I guess the heading above says it all. I am really too tired to type much. But I think I have come to the realization that I need to take a sick day soon. I'm exhausted and I can't seem to catch up on ... well, everything. I think I have only taken one sick day this semester which probably isn't bad for a person going through all this cancer crap (keep in mind I hardly ever take a sick day when everything is normal). It sort of feels like when you are coming down with a cold or the flu and you start to get that "haze" of flu-iness. But I haven't been able to shake it off for weeks. I can still "perform" but everything take so much more energy.

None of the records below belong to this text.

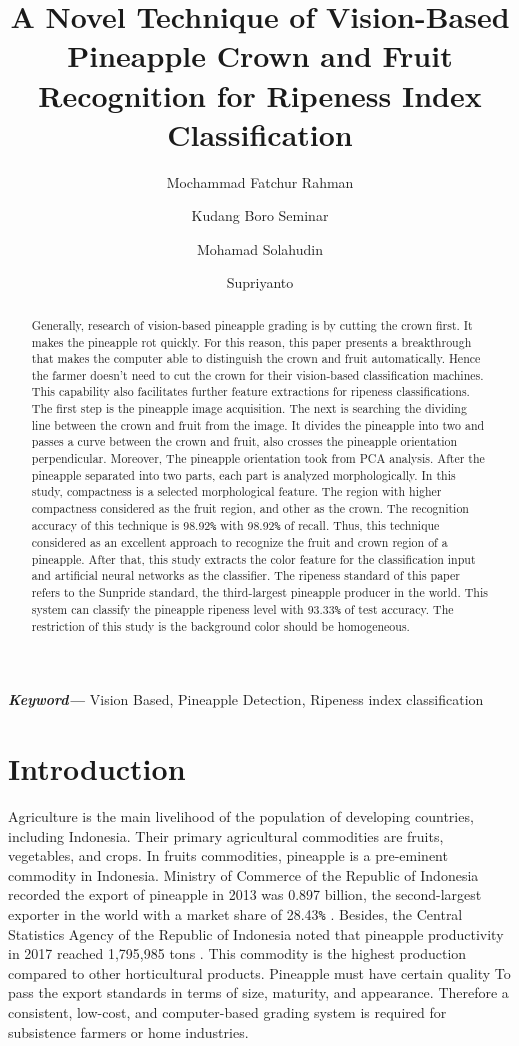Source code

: \documentclass[11pt]{article}
\title{A Novel Technique of Vision-Based Pineapple Crown and Fruit Recognition for Ripeness Index Classification}
\author{Mochammad Fatchur Rahman \and
	 	Kudang Boro Seminar \and 
	 	Mohamad Solahudin \and
 		Supriyanto}
\date{}
\providecommand{\keywords}[1]{\textbf{\textit{Keyword---}} #1}
\begin{document}
\begin{linenumbers}
\maketitle
\begin{abstract}
	Generally, research of vision-based pineapple grading is by cutting the crown first. It makes the pineapple rot quickly. For this reason, this paper presents a breakthrough that makes the computer able to distinguish the crown and fruit automatically. Hence the farmer doesn't need to cut the crown for their vision-based classification machines. This capability also facilitates further feature extractions for ripeness classifications. The first step is the pineapple image acquisition. The next is searching the dividing line between the crown and fruit from the image. It divides the pineapple into two and passes a curve between the crown and fruit, also crosses the pineapple orientation perpendicular.
	Moreover, The pineapple orientation took from PCA analysis. After the pineapple separated into two parts, each part is analyzed morphologically. In this study, compactness is a selected morphological feature. The region with higher compactness considered as the fruit region, and other as the crown. The recognition accuracy of this technique is 98.92\texttt{\%} with 98.92\texttt{\%} of recall. Thus, this technique considered as an excellent approach to recognize the fruit and crown region of a pineapple. After that, this study extracts the color feature for the classification input and artificial neural networks as the classifier. The ripeness standard of this paper refers to the Sunpride standard, the third-largest pineapple producer in the world. This system can classify the pineapple ripeness level with 93.33\texttt{\%}  of test accuracy. The restriction of this study is the background color should be homogeneous.
\end{abstract}

\keywords{Vision Based, Pineapple Detection, Ripeness index classification}

\section{Introduction}

Agriculture is the main livelihood of the population of developing countries, including Indonesia. Their primary agricultural commodities are fruits, vegetables, and crops. In fruits commodities, pineapple is a pre-eminent commodity in Indonesia. Ministry of Commerce of the Republic of Indonesia recorded the export of pineapple in 2013 was 0.897 billion, the second-largest exporter in the world with a market share of 28.43\texttt {\%} \cite{pineapple-export-kemendag}. Besides, the Central Statistics Agency of the Republic of Indonesia noted that pineapple productivity in 2017 reached 1,795,985 tons \cite{BPS-website}. This commodity is the highest production compared to other horticultural products. Pineapple must have certain quality To pass the export standards in terms of size, maturity, and appearance. Therefore a consistent, low-cost, and computer-based grading system is required for subsistence farmers or home industries.


\end{linenumbers}
\end{document}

One of my co-workers at school, Mary, was diagnosed with breast cancer (stage 2) a few weeks ago and had her masectomy on Monday. I just got an email from one of her friends saying she won't be back to teaching for the entire school year (not just this semester). Something must have went wrong but I don't know any details yet. I feel like crap because not only is she a friend (someone I have worked with for 10 years) but ... I was sort of jealous of her on Monday because everyone in her department (she's not in the English department) was so concerned and focused on her surgery. I don't mean to come off sounding like a little kid who is pouting but I went through two surgeries this summer and, other than few pals at work, mine went by without notice. I know this confession puts me at risk of sounding like a little baby but I have been busting my butt to come across as healthy and normal and I sort of miss the support that Mary so deservingly, of course, got. Yes, I sound like a three year old. And then to find out that she is sicker than originally thought, well, that just makes me feel angry at myself for acting like a big, old baby. Mary is one of the kindest, sweetest people I know at SWIC, and it's not far that she has to go through this. So now I feel sad and a bit pissed at my own selfishness.
I just finished radiation #5 this afternoon. 28 more to go. I think I will feel better when those numbers are reversed.